Alvarez is an art historian, and Meninato is an architectural historian. In her publications, Alvarez has focused primarily on the history of painting and sculpture in Brazil, while Meninato has written about urban design and architectural history across Latin America.
For Alvarez, working with Meninato uncovers new ways to study the impact of the built environment on artists.

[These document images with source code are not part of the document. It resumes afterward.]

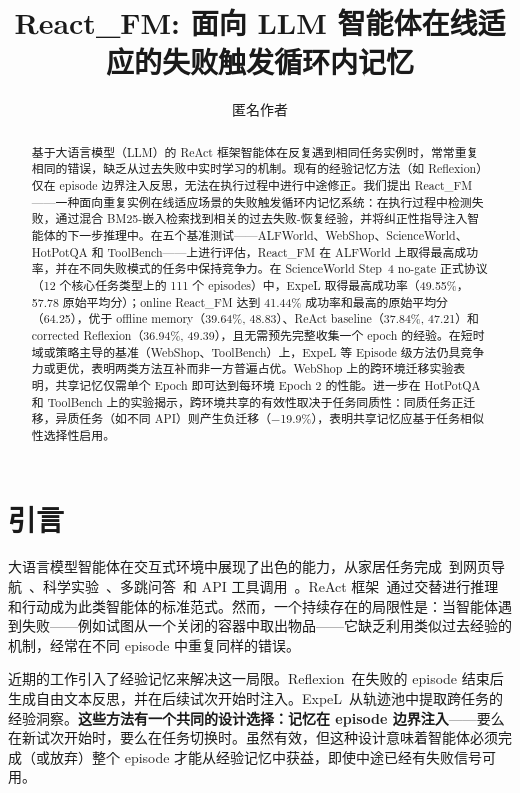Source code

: \documentclass[11pt,a4paper]{article}
\title{\textbf{React\_FM: 面向 LLM 智能体在线适应的失败触发循环内记忆}}
\author{匿名作者}
\date{}
\newcommand{\method}{React\_FM}
\begin{document}
\maketitle

\begin{abstract}
基于大语言模型（LLM）的 ReAct 框架智能体在反复遇到相同任务实例时，常常重复相同的错误，缺乏从过去失败中实时学习的机制。现有的经验记忆方法（如 Reflexion）仅在 episode 边界注入反思，无法在执行过程中进行中途修正。我们提出 \method{}——一种面向重复实例在线适应场景的失败触发循环内记忆系统：在执行过程中检测失败，通过混合 BM25-嵌入检索找到相关的过去失败-恢复经验，并将纠正性指导注入智能体的下一步推理中。在五个基准测试——ALFWorld、WebShop、ScienceWorld、HotPotQA 和 ToolBench——上进行评估，\method{} 在 ALFWorld 上取得最高成功率，并在不同失败模式的任务中保持竞争力。在 ScienceWorld Step~4 no-gate 正式协议（12 个核心任务类型上的 111 个 episodes）中，ExpeL 取得最高成功率（49.55\%，57.78 原始平均分）；online \method{} 达到 41.44\% 成功率和最高的原始平均分（64.25），优于 offline memory（39.64\%, 48.83）、ReAct baseline（37.84\%, 47.21）和 corrected Reflexion（36.94\%, 49.39），且无需预先完整收集一个 epoch 的经验。在短时域或策略主导的基准（WebShop、ToolBench）上，ExpeL 等 Episode 级方法仍具竞争力或更优，表明两类方法互补而非一方普遍占优。WebShop 上的跨环境迁移实验表明，共享记忆仅需单个 Epoch 即可达到每环境 Epoch 2 的性能。进一步在 HotPotQA 和 ToolBench 上的实验揭示，跨环境共享的有效性取决于任务同质性：同质任务正迁移，异质任务（如不同 API）则产生负迁移（$-$19.9\%），表明共享记忆应基于任务相似性选择性启用。
\end{abstract}

\section{引言}

大语言模型智能体在交互式环境中展现了出色的能力，从家居任务完成~\cite{shridhar2021alfworld}到网页导航~\cite{yao2022webshop}、科学实验~\cite{wang2022scienceworld}、多跳问答~\cite{yang2018hotpotqa}和 API 工具调用~\cite{qin2023toolllm}。ReAct 框架~\cite{yao2023react}通过交替进行推理和行动成为此类智能体的标准范式。然而，一个持续存在的局限性是：当智能体遇到失败——例如试图从一个关闭的容器中取出物品——它缺乏利用类似过去经验的机制，经常在不同 episode 中重复同样的错误。

近期的工作引入了经验记忆来解决这一局限。Reflexion~\cite{shinn2023reflexion}在失败的 episode 结束后生成自由文本反思，并在后续试次开始时注入。ExpeL~\cite{zhao2024expel}从轨迹池中提取跨任务的经验洞察。\textbf{这些方法有一个共同的设计选择：记忆在 episode 边界注入}——要么在新试次开始时，要么在任务切换时。虽然有效，但这种设计意味着智能体必须完成（或放弃）整个 episode 才能从经验记忆中获益，即使中途已经有失败信号可用。
\end{document}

In her first book, The Affinity of Neoconcretism: Interdisciplinary Collaborations in Brazilian Modernism, 1954-1964 (University of California Press, 2023), Alvarez discusses the history of modern architecture and how it informed the development of modern art in Brazil.
“Teaching this topic with Professor Meninato enables me to revisit this historical moment with an expert in the field and thus dig deeper into the kinship of forms between constructed objects,” Alvarez said.

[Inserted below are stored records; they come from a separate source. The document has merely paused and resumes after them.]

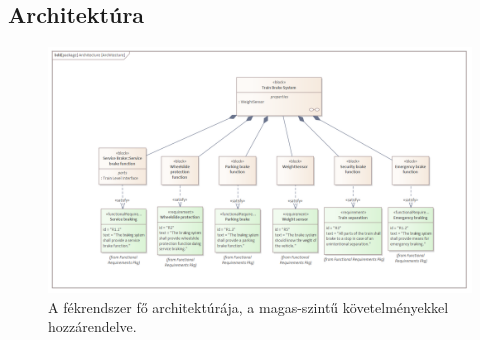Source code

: \chapter{\modeling}
\section{Architektúra}

\begin{figure}
    \centering
    \includegraphics[width=150mm, keepaspectratio]{figures/Architecture.png}
    \caption{A fékrendszer fő architektúrája, a magas-szintű követelményekkel hozzárendelve.}
    \label{fig:architecture}
\end{figure}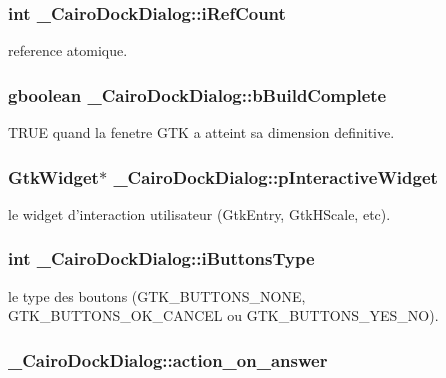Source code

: \subsubsection{\setlength{\rightskip}{0pt plus 5cm}int {\bf \_\-CairoDockDialog::iRefCount}}\label{struct__CairoDockDialog_e512616f06d60adbda900b2776498266}


reference atomique. 

\subsubsection{\setlength{\rightskip}{0pt plus 5cm}gboolean {\bf \_\-CairoDockDialog::bBuildComplete}}\label{struct__CairoDockDialog_7e48a7f69a7659f3e5f80d92fd15dcfd}


TRUE quand la fenetre GTK a atteint sa dimension definitive. 

\subsubsection{\setlength{\rightskip}{0pt plus 5cm}GtkWidget$\ast$ {\bf \_\-CairoDockDialog::pInteractiveWidget}}\label{struct__CairoDockDialog_fd4044e9e69ad85b92a1b9dd56bd1a8e}


le widget d'interaction utilisateur (GtkEntry, GtkHScale, etc). 

\subsubsection{\setlength{\rightskip}{0pt plus 5cm}int {\bf \_\-CairoDockDialog::iButtonsType}}\label{struct__CairoDockDialog_74c115eb02745de3396eec6697ffc43b}


le type des boutons (GTK\_\-BUTTONS\_\-NONE, GTK\_\-BUTTONS\_\-OK\_\-CANCEL ou GTK\_\-BUTTONS\_\-YES\_\-NO). 

\subsubsection{ {\bf \_\-CairoDockDialog::action\_\-on\_\-answer}}\label{struct__CairoDockDialog_2c8d6c603a6694002a2a5154d76927bd}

In turn, Meninato delves into the correspondence between contemporary art and architecture in his publications, including Unexpected Affinities: The History of Type in the Architectural Project from Laugier to Duchamp (Routledge, 2018) and Urban Labyrinths: Informal Settlements, Architecture, and Social Change in Latin America (Routledge, 2024), where he identifies parallels between the architectural and urban qualities of favelas (the Portuguese word for slum or shantytown) and the artistic explorations of Antonio Berni in Argentina and Hélio Oiticica in Brazil.

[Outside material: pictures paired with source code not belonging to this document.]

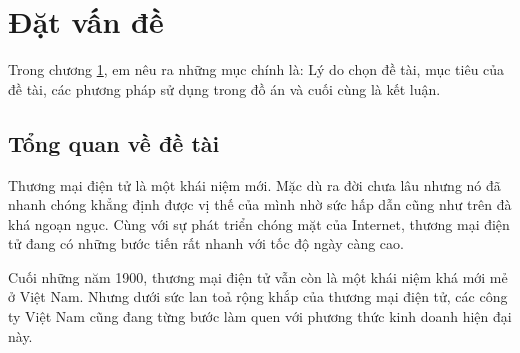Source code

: \chapter{Đặt vấn đề}
\label{chapter1}
Trong chương \ref{chapter1}, em nêu ra những mục chính là: Lý do chọn đề tài, mục tiêu của đề tài, các phương pháp sử dụng trong đồ án và cuối cùng là kết luận.
\section{Tổng quan về đề tài}
Thương mại điện tử là một khái niệm mới. Mặc dù ra đời chưa lâu nhưng nó đã nhanh chóng khẳng định được vị thế của mình nhờ sức hấp dẫn cũng như trên đà khá ngoạn ngục. Cùng với sự phát triển chóng mặt của Internet, thương mại điện tử đang có những bước tiến rất nhanh với tốc độ ngày càng cao.
\par
Cuối những năm 1900, thương mại điện tử vẫn còn là một khái niệm khá mới mẻ ở Việt Nam. Nhưng dưới sức lan toả rộng khắp của thương mại điện tử, các công ty Việt Nam cũng đang từng bước làm quen với phương thức kinh doanh hiện đại này.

“The possibility of developing an intense collaboration with a historian specialized in Brazilian art will nurture and form my understanding of the correspondence between contemporary art and architectural developments in the Global South,” Meninato said.
São Paulo is among the world's most populous cities, with numerous cultural institutions and a rich architectural tradition. Home to more than 11 million inhabitants, with an extensive periphery that adds another nine million residents (about half the population of New York), São Paulo’s metropolitan area is the largest megalopolis in the Southern Hemisphere.
In the course, students explore not just the synthesis of art and architecture, but also envision how artists and architects have worked together to shape São Paulo. The seminar follows a roughly chronological trajectory, beginning with an overview of the history of modernism during the 20th century in São Paulo and key artistic, architectural, and urban developments. Each session of the class is dedicated to a specific feature or aspect of the city’s art and architecture.
“Additionally, we will address the intersections between political activism, art, and design, including questions such as urban interventions in favelas, the cultural impact of migrations, and the recent exhibitions at MASP, the São Paulo Museum of Art, focusing on themes such as sexuality, Afro-Atlantis, and gender,” Meninato said.
Students also analyze the prevailing trends and pivotal figures that have shaped the city’s artistic, urban, and architectural landscape in recent history. The last portion of the course will focus on contemporary artistic and design expressions such as film, theater, dance, music, and street art.
“A notable aspect—that will be likely a matter of discussion with the class—is how, throughout the 20th century, artistic and urban initiatives were impacted and influenced by social and political developments,” Alvarez said. “This helps explain the large number of artists and architects who have been, and continue to be, at the forefront of social and political engagement.”
Alvarez researches and writes about modern and contemporary Brazilian art with a focus on artistic production in the early and mid-20th century, including Japanese immigrant artists and abstract artists. Her current book project, supported by a Fulbright award, examines the early generations of Japanese immigrants to São Paulo and how they formed community and negotiated the city’s artistic scene.
Meninato’s recent publication, Urban Labyrinths. Informal Settlements, Architecture, and Social Change in Latin America, discusses the design intervention in informal settlements in various Latin American cities, including a chapter dedicated to São Paulo. In addition, he is the recipient of a 2024-2025 Fulbright U.S. Scholar award for a research and publication project on Italo-Brazilian architect Lina Bo Bardi, whose projects and buildings are predominantly located in São Paulo and Bahia.
In conjunction with the course, Meninato and Alvarez will welcome Dr. Fernando Luiz Lara to Tyler for an event on Wednesday, October 16 at 2:30 p.m. Lara, a Professor at the Weitzman School of Design at the University of Pennsylvania, will be in conversation with students about the city of São Paulo. He works on theorizing spaces of the Americas, with an emphasis on the dissemination of design ideas beyond the traditional disciplinary boundaries.